#### RECORDS TO USE
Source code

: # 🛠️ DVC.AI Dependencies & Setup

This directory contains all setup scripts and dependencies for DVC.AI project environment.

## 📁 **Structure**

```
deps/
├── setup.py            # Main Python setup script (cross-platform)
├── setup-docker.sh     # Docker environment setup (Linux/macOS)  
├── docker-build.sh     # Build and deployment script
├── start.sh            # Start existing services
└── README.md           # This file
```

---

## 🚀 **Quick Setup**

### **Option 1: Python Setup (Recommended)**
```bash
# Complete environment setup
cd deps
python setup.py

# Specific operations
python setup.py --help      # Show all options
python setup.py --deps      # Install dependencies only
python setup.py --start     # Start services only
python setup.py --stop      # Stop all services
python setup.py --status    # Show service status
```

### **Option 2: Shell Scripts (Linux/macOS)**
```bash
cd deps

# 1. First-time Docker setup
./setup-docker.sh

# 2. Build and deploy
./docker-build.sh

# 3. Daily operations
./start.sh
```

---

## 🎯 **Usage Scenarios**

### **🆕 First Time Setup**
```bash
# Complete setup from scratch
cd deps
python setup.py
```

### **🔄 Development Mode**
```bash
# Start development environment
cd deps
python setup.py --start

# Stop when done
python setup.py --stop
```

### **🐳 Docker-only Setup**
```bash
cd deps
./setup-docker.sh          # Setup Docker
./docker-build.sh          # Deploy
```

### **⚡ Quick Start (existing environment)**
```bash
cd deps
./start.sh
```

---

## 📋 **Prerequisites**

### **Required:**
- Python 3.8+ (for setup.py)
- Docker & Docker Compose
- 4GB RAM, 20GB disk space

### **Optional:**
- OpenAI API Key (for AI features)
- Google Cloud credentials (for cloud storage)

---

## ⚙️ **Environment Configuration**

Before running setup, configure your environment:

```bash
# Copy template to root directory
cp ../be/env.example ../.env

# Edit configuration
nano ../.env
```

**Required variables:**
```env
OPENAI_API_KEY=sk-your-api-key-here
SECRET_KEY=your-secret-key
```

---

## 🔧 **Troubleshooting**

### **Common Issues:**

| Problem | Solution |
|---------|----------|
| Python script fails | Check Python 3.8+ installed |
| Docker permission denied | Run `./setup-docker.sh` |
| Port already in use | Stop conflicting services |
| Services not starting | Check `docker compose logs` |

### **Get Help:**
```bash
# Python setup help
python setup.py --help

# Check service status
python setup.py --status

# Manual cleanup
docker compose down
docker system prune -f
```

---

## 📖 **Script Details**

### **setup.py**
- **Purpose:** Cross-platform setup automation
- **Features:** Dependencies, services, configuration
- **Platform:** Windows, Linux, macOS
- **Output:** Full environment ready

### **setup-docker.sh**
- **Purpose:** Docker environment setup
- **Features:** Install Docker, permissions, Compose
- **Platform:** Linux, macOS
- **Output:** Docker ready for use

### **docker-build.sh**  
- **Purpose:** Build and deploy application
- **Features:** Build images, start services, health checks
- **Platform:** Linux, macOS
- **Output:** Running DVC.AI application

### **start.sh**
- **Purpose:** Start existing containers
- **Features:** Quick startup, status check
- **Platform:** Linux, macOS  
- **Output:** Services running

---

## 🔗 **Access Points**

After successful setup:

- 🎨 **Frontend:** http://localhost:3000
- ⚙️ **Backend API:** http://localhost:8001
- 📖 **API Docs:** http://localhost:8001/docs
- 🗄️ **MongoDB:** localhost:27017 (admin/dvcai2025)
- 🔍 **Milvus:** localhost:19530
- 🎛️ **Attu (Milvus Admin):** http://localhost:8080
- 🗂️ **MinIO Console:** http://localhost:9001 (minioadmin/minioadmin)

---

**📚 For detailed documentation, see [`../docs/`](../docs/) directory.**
########
#### RECORDS TO USE
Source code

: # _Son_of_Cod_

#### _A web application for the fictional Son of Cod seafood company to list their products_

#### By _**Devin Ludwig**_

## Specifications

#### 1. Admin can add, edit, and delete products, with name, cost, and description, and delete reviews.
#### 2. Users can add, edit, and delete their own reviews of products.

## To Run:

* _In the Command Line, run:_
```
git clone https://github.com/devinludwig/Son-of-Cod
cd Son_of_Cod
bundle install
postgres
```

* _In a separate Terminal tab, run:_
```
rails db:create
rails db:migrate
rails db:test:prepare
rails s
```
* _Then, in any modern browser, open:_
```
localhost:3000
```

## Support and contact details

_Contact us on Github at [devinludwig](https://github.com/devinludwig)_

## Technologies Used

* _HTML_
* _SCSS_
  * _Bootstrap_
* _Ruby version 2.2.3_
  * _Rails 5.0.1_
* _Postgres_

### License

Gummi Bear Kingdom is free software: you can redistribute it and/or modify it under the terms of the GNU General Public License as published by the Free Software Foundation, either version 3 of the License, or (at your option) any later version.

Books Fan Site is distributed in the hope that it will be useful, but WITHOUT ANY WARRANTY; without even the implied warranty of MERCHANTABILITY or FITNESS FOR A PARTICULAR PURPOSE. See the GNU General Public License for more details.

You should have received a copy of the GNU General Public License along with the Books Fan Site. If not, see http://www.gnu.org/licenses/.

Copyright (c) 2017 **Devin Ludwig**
########
#### RECORDS TO USE
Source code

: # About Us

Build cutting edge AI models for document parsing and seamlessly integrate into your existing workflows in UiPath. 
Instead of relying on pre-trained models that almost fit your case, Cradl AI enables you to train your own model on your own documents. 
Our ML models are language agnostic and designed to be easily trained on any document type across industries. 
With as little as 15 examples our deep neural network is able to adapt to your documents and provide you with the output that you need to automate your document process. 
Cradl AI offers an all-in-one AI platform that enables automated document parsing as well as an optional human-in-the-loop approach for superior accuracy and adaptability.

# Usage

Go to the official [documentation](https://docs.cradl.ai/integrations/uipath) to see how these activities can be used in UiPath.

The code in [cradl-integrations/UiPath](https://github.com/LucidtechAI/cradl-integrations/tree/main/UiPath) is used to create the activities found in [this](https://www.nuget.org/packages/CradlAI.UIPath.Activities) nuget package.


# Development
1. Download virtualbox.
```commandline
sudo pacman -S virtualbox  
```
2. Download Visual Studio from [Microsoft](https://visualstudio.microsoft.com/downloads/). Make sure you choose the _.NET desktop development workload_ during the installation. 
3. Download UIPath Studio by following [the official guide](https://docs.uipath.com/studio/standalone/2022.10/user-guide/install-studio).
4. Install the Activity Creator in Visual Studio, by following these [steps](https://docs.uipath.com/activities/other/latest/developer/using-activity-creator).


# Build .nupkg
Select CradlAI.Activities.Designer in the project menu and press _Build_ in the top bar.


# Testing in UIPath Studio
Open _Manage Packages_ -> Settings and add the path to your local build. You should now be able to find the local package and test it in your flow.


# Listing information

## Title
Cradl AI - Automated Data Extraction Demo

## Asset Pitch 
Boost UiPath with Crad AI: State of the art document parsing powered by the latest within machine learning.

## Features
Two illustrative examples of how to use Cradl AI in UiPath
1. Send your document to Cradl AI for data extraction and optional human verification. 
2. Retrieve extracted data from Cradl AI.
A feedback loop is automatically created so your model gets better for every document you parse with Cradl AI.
########
> _WHAT YOU HAVE TO DO_
From the entries above, show each line that includes the string "directory".

> _TASK SOLUTION_
This directory contains all setup scripts and dependencies for DVC.AI project environment.
# Copy template to root directory
**📚 For detailed documentation, see [`../docs/`](../docs/) directory.**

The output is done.